■ **Stored data entries**
|---|
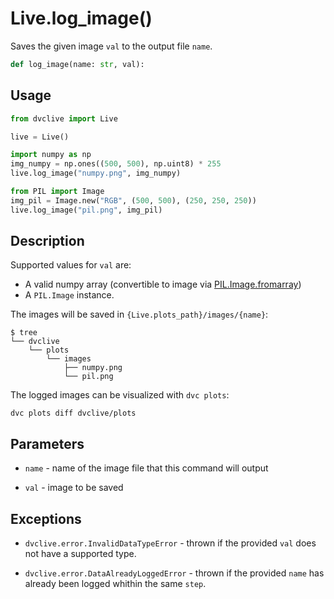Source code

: # Live.log_image()

Saves the given image `val` to the output file `name`.

```py
def log_image(name: str, val):
```

## Usage

```py
from dvclive import Live

live = Live()

import numpy as np
img_numpy = np.ones((500, 500), np.uint8) * 255
live.log_image("numpy.png", img_numpy)

from PIL import Image
img_pil = Image.new("RGB", (500, 500), (250, 250, 250))
live.log_image("pil.png", img_pil)
```

## Description

Supported values for `val` are:

- A valid numpy array (convertible to image via
  [PIL.Image.fromarray](https://pillow.readthedocs.io/en/stable/reference/Image.html#PIL.Image.fromarray))
- A `PIL.Image` instance.

The images will be saved in `{Live.plots_path}/images/{name}`:

```dvc
$ tree
└── dvclive
    └── plots
        └── images
            ├── numpy.png
            └── pil.png
```

<admon type="tip">

The logged images can be visualized with `dvc plots`:

```dvc
dvc plots diff dvclive/plots
```

</admon>

## Parameters

- `name` - name of the image file that this command will output

- `val` - image to be saved

## Exceptions

- `dvclive.error.InvalidDataTypeError` - thrown if the provided `val` does not
  have a supported type.

- `dvclive.error.DataAlreadyLoggedError` - thrown if the provided `name` has
  already been logged whithin the same `step`.
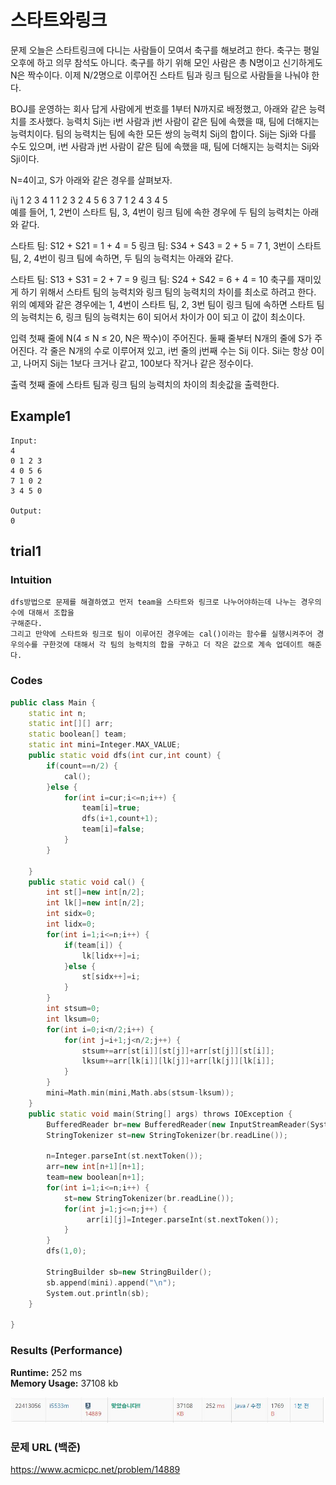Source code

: # 스타트와링크

문제
오늘은 스타트링크에 다니는 사람들이 모여서 축구를 해보려고 한다. 축구는 평일 오후에 하고 의무 참석도 아니다. 축구를 하기 위해 모인 사람은 총 N명이고 신기하게도 N은 짝수이다. 이제 N/2명으로 이루어진 스타트 팀과 링크 팀으로 사람들을 나눠야 한다.

BOJ를 운영하는 회사 답게 사람에게 번호를 1부터 N까지로 배정했고, 아래와 같은 능력치를 조사했다. 능력치 Sij는 i번 사람과 j번 사람이 같은 팀에 속했을 때, 팀에 더해지는 능력치이다. 팀의 능력치는 팀에 속한 모든 쌍의 능력치 Sij의 합이다. Sij는 Sji와 다를 수도 있으며, i번 사람과 j번 사람이 같은 팀에 속했을 때, 팀에 더해지는 능력치는 Sij와 Sji이다.

N=4이고, S가 아래와 같은 경우를 살펴보자.

i\j 1   2   3   4
1       1   2   3
2   4       5   6
3   7   1       2
4   3   4   5    
예를 들어, 1, 2번이 스타트 팀, 3, 4번이 링크 팀에 속한 경우에 두 팀의 능력치는 아래와 같다.

스타트 팀: S12 + S21 = 1 + 4 = 5
링크 팀: S34 + S43 = 2 + 5 = 7
1, 3번이 스타트 팀, 2, 4번이 링크 팀에 속하면, 두 팀의 능력치는 아래와 같다.

스타트 팀: S13 + S31 = 2 + 7 = 9
링크 팀: S24 + S42 = 6 + 4 = 10
축구를 재미있게 하기 위해서 스타트 팀의 능력치와 링크 팀의 능력치의 차이를 최소로 하려고 한다. 위의 예제와 같은 경우에는 1, 4번이 스타트 팀, 2, 3번 팀이 링크 팀에 속하면 스타트 팀의 능력치는 6, 링크 팀의 능력치는 6이 되어서 차이가 0이 되고 이 값이 최소이다.

입력
첫째 줄에 N(4 ≤ N ≤ 20, N은 짝수)이 주어진다. 둘째 줄부터 N개의 줄에 S가 주어진다. 각 줄은 N개의 수로 이루어져 있고, i번 줄의 j번째 수는 Sij 이다. Sii는 항상 0이고, 나머지 Sij는 1보다 크거나 같고, 100보다 작거나 같은 정수이다.

출력
첫째 줄에 스타트 팀과 링크 팀의 능력치의 차이의 최솟값을 출력한다.

## Example1

```
Input: 
4
0 1 2 3
4 0 5 6
7 1 0 2
3 4 5 0

Output: 
0
```

## trial1
### Intuition
```
dfs방법으로 문제를 해결하였고 먼저 team을 스타트와 링크로 나누어야하는데 나누는 경우의 수에 대해서 조합을
구해준다.
그리고 만약에 스타트와 링크로 팀이 이루어진 경우에는 cal()이라는 함수를 실행시켜주어 경우의수를 구한것에 대해서 각 팀의 능력치의 합을 구하고 더 작은 값으로 계속 업데이트 해준다.
```
### Codes  
```cpp
public class Main {
    static int n;
    static int[][] arr;
    static boolean[] team;
    static int mini=Integer.MAX_VALUE;
    public static void dfs(int cur,int count) {
        if(count==n/2) {
            cal();
        }else {
            for(int i=cur;i<=n;i++) {
                team[i]=true;
                dfs(i+1,count+1);
                team[i]=false;
            }
        }
        
    }
    public static void cal() {
        int st[]=new int[n/2];
        int lk[]=new int[n/2];
        int sidx=0;
        int lidx=0;
        for(int i=1;i<=n;i++) {
            if(team[i]) {
                lk[lidx++]=i;
            }else {
                st[sidx++]=i;
            }
        }
        int stsum=0;
        int lksum=0;
        for(int i=0;i<n/2;i++) {
            for(int j=i+1;j<n/2;j++) {
                stsum+=arr[st[i]][st[j]]+arr[st[j]][st[i]];
                lksum+=arr[lk[i]][lk[j]]+arr[lk[j]][lk[i]];
            }
        }
        mini=Math.min(mini,Math.abs(stsum-lksum));
    }
    public static void main(String[] args) throws IOException {
        BufferedReader br=new BufferedReader(new InputStreamReader(System.in));
        StringTokenizer st=new StringTokenizer(br.readLine());
        
        n=Integer.parseInt(st.nextToken());
        arr=new int[n+1][n+1];
        team=new boolean[n+1];
        for(int i=1;i<=n;i++) {
            st=new StringTokenizer(br.readLine());
            for(int j=1;j<=n;j++) {
                 arr[i][j]=Integer.parseInt(st.nextToken());
            }
        }
        dfs(1,0);
        
        StringBuilder sb=new StringBuilder();
        sb.append(mini).append("\n");
        System.out.println(sb);
    }

}

```

### Results (Performance)  
**Runtime:** 252 ms   
**Memory Usage:**   37108 kb    

<p align="center"> 
<img src="./capture.JPG">
</p>


### 문제 URL (백준)  
https://www.acmicpc.net/problem/14889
|---|
■ **Exercise directions**
Please take the lines from the beginning of the data above through the line holding "링크 팀: S24 + S42 = 6 + 4 = 10" and transcribe them exactly, without any pictures.

■ **Worked solution**
Source code

: # Live.log_image()

Saves the given image `val` to the output file `name`.

```py
def log_image(name: str, val):
```

## Usage

```py
from dvclive import Live

live = Live()

import numpy as np
img_numpy = np.ones((500, 500), np.uint8) * 255
live.log_image("numpy.png", img_numpy)

from PIL import Image
img_pil = Image.new("RGB", (500, 500), (250, 250, 250))
live.log_image("pil.png", img_pil)
```

## Description

Supported values for `val` are:

- A valid numpy array (convertible to image via
  [PIL.Image.fromarray](https://pillow.readthedocs.io/en/stable/reference/Image.html#PIL.Image.fromarray))
- A `PIL.Image` instance.

The images will be saved in `{Live.plots_path}/images/{name}`:

```dvc
$ tree
└── dvclive
    └── plots
        └── images
            ├── numpy.png
            └── pil.png
```

<admon type="tip">

The logged images can be visualized with `dvc plots`:

```dvc
dvc plots diff dvclive/plots
```

</admon>

## Parameters

- `name` - name of the image file that this command will output

- `val` - image to be saved

## Exceptions

- `dvclive.error.InvalidDataTypeError` - thrown if the provided `val` does not
  have a supported type.

- `dvclive.error.DataAlreadyLoggedError` - thrown if the provided `name` has
  already been logged whithin the same `step`.
Source code

: # 스타트와링크

문제
오늘은 스타트링크에 다니는 사람들이 모여서 축구를 해보려고 한다. 축구는 평일 오후에 하고 의무 참석도 아니다. 축구를 하기 위해 모인 사람은 총 N명이고 신기하게도 N은 짝수이다. 이제 N/2명으로 이루어진 스타트 팀과 링크 팀으로 사람들을 나눠야 한다.

BOJ를 운영하는 회사 답게 사람에게 번호를 1부터 N까지로 배정했고, 아래와 같은 능력치를 조사했다. 능력치 Sij는 i번 사람과 j번 사람이 같은 팀에 속했을 때, 팀에 더해지는 능력치이다. 팀의 능력치는 팀에 속한 모든 쌍의 능력치 Sij의 합이다. Sij는 Sji와 다를 수도 있으며, i번 사람과 j번 사람이 같은 팀에 속했을 때, 팀에 더해지는 능력치는 Sij와 Sji이다.

N=4이고, S가 아래와 같은 경우를 살펴보자.

i\j 1   2   3   4
1       1   2   3
2   4       5   6
3   7   1       2
4   3   4   5    
예를 들어, 1, 2번이 스타트 팀, 3, 4번이 링크 팀에 속한 경우에 두 팀의 능력치는 아래와 같다.

스타트 팀: S12 + S21 = 1 + 4 = 5
링크 팀: S34 + S43 = 2 + 5 = 7
1, 3번이 스타트 팀, 2, 4번이 링크 팀에 속하면, 두 팀의 능력치는 아래와 같다.

스타트 팀: S13 + S31 = 2 + 7 = 9
링크 팀: S24 + S42 = 6 + 4 = 10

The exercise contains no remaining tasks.